Mais l’équipage doit rester de quart, l’oeil à l’affût de tout frémissement suspect à la surface des eaux. La Septième Heure voit survenir la menace de l’attaque d’Apophis, serpent personnifiant les forces du chaos et de l’incréé, aux dépens desquels se fait l’oeuvre cosmique du créateur solaire. Le serpent n’est pas un destructeur. Son attaque est plus sournoise. Il avale les eaux du fleuve et tente d’échouer la barque solaire sur un banc de sable pour stopper ou du moins retarder la progression du navire solaire. Du même coup, ce sont tous les cycles cosmiques qui risquent de se voir remis en cause.

A partir de la Septième Heure, une partie de l’énergie destructrice a été récupérée et tournée vers les ennemis du dieu, puisque la cabine est maintenant protégée par un serpent Mehen aux multiples replis, dans lesquels les défunts eux-mêmes s’enroulent pour en ressortir en tant qu’autant de "petits enfants". Dès lors, le soleil peut commencer sa "mue".

Lors de la Dixième Heure, la barque traverse une étendue d’eau où surnagent des noyés, dont Horus est chargé de récupérer les corps pour qu’ils ne s’y décomposent pas.
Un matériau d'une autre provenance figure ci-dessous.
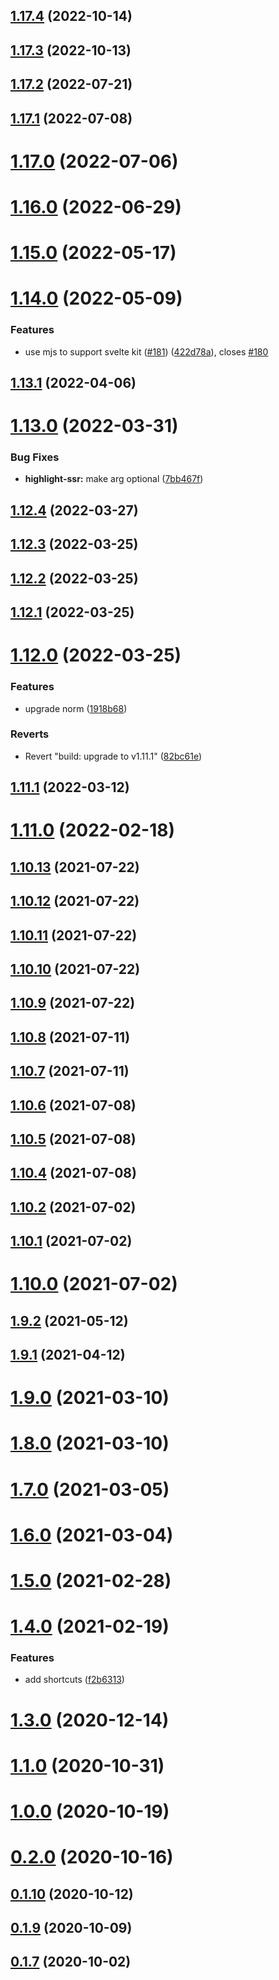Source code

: ## [1.17.4](https://github.com/bytedance/bytemd/compare/v1.17.3...v1.17.4) (2022-10-14)



## [1.17.3](https://github.com/bytedance/bytemd/compare/v1.17.2...v1.17.3) (2022-10-13)



## [1.17.2](https://github.com/bytedance/bytemd/compare/v1.17.1...v1.17.2) (2022-07-21)



## [1.17.1](https://github.com/bytedance/bytemd/compare/v1.17.0...v1.17.1) (2022-07-08)



# [1.17.0](https://github.com/bytedance/bytemd/compare/v1.16.0...v1.17.0) (2022-07-06)



# [1.16.0](https://github.com/bytedance/bytemd/compare/v1.15.0...v1.16.0) (2022-06-29)



# [1.15.0](https://github.com/bytedance/bytemd/compare/v1.14.0...v1.15.0) (2022-05-17)



# [1.14.0](https://github.com/bytedance/bytemd/compare/v1.13.1...v1.14.0) (2022-05-09)


### Features

* use mjs to support svelte kit ([#181](https://github.com/bytedance/bytemd/issues/181)) ([422d78a](https://github.com/bytedance/bytemd/commit/422d78ac1e4c8f0a5bc392ad4b18ff927ba41d6a)), closes [#180](https://github.com/bytedance/bytemd/issues/180)



## [1.13.1](https://github.com/bytedance/bytemd/compare/v1.13.0...v1.13.1) (2022-04-06)



# [1.13.0](https://github.com/bytedance/bytemd/compare/v1.12.4...v1.13.0) (2022-03-31)


### Bug Fixes

* **highlight-ssr:** make arg optional ([7bb467f](https://github.com/bytedance/bytemd/commit/7bb467f00d6c38e02479bc8c495b73afe7a751b3))



## [1.12.4](https://github.com/bytedance/bytemd/compare/v1.12.3...v1.12.4) (2022-03-27)



## [1.12.3](https://github.com/bytedance/bytemd/compare/v1.12.2...v1.12.3) (2022-03-25)



## [1.12.2](https://github.com/bytedance/bytemd/compare/v1.12.1...v1.12.2) (2022-03-25)



## [1.12.1](https://github.com/bytedance/bytemd/compare/v1.12.0...v1.12.1) (2022-03-25)



# [1.12.0](https://github.com/bytedance/bytemd/compare/v1.11.1...v1.12.0) (2022-03-25)


### Features

* upgrade norm ([1918b68](https://github.com/bytedance/bytemd/commit/1918b68d32e0e2500a723a0b072dd80433ae8fad))


### Reverts

* Revert "build: upgrade to v1.11.1" ([82bc61e](https://github.com/bytedance/bytemd/commit/82bc61e1d9cabd20afbada50a607fbd5ae99a88a))



## [1.11.1](https://github.com/bytedance/bytemd/compare/v1.11.0...v1.11.1) (2022-03-12)



# [1.11.0](https://github.com/bytedance/bytemd/compare/v1.10.13...v1.11.0) (2022-02-18)



## [1.10.13](https://github.com/bytedance/bytemd/compare/v1.10.12...v1.10.13) (2021-07-22)



## [1.10.12](https://github.com/bytedance/bytemd/compare/v1.10.11...v1.10.12) (2021-07-22)



## [1.10.11](https://github.com/bytedance/bytemd/compare/v1.10.10...v1.10.11) (2021-07-22)



## [1.10.10](https://github.com/bytedance/bytemd/compare/v1.10.9...v1.10.10) (2021-07-22)



## [1.10.9](https://github.com/bytedance/bytemd/compare/v1.10.8...v1.10.9) (2021-07-22)



## [1.10.8](https://github.com/bytedance/bytemd/compare/v1.10.7...v1.10.8) (2021-07-11)



## [1.10.7](https://github.com/bytedance/bytemd/compare/v1.10.6...v1.10.7) (2021-07-11)



## [1.10.6](https://github.com/bytedance/bytemd/compare/v1.10.5...v1.10.6) (2021-07-08)



## [1.10.5](https://github.com/bytedance/bytemd/compare/v1.10.4...v1.10.5) (2021-07-08)



## [1.10.4](https://github.com/bytedance/bytemd/compare/v1.10.3...v1.10.4) (2021-07-08)



## [1.10.2](https://github.com/bytedance/bytemd/compare/v1.10.1...v1.10.2) (2021-07-02)



## [1.10.1](https://github.com/bytedance/bytemd/compare/v1.10.0...v1.10.1) (2021-07-02)



# [1.10.0](https://github.com/bytedance/bytemd/compare/v1.9.2...v1.10.0) (2021-07-02)



## [1.9.2](https://github.com/bytedance/bytemd/compare/v1.9.1...v1.9.2) (2021-05-12)



## [1.9.1](https://github.com/bytedance/bytemd/compare/v1.9.0...v1.9.1) (2021-04-12)



# [1.9.0](https://github.com/bytedance/bytemd/compare/v1.8.0...v1.9.0) (2021-03-10)



# [1.8.0](https://github.com/bytedance/bytemd/compare/v1.7.1...v1.8.0) (2021-03-10)



# [1.7.0](https://github.com/bytedance/bytemd/compare/v1.6.0...v1.7.0) (2021-03-05)



# [1.6.0](https://github.com/bytedance/bytemd/compare/v1.5.0...v1.6.0) (2021-03-04)



# [1.5.0](https://github.com/bytedance/bytemd/compare/v1.4.0...v1.5.0) (2021-02-28)



# [1.4.0](https://github.com/bytedance/bytemd/compare/v1.3.4...v1.4.0) (2021-02-19)


### Features

* add shortcuts ([f2b6313](https://github.com/bytedance/bytemd/commit/f2b63136dd0ee00dbe88fa1c897a7c2df7652ddd))



# [1.3.0](https://github.com/bytedance/bytemd/compare/v1.2.0...v1.3.0) (2020-12-14)



# [1.1.0](https://github.com/bytedance/bytemd/compare/v1.0.3...v1.1.0) (2020-10-31)



# [1.0.0](https://github.com/bytedance/bytemd/compare/v0.2.1...v1.0.0) (2020-10-19)



# [0.2.0](https://github.com/bytedance/bytemd/compare/v0.1.10...v0.2.0) (2020-10-16)



## [0.1.10](https://github.com/bytedance/bytemd/compare/v0.1.9...v0.1.10) (2020-10-12)



## [0.1.9](https://github.com/bytedance/bytemd/compare/v0.1.8...v0.1.9) (2020-10-09)



## [0.1.7](https://github.com/bytedance/bytemd/compare/v0.1.6...v0.1.7) (2020-10-02)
Noyés dans les eaux du Nil supérieur, ils sont d’emblée divinisés et placés sous la protection divine.

Repoussé une première fois, Apophis ne lâche pas prise. Il réitérera son attaque lors de la Douzième Heure. Se transformant en "Gros chat", le dieu solaire massacre le serpent à l’aide d’une lame tranchante et voit sa victoire définitive sur les ténèbres et la dégénérescence sénile. Il peut alors quitter son ancienne enveloppe qui lui a servi de chrysalide et abandonner cette noire momie à la "porte de l’aube", où le serpent ambigu, devenu force positive, se joint aux génies pour hâler la barque solaire.

Changé en scarabée, il peut émerger à l’horizon oriental et répandre sur le monde des vivants son énergie renouvelée, par la chaleur de ses rayons, tout en gardant à l’esprit le combat qui reprendra inéluctablement la nuit suivante.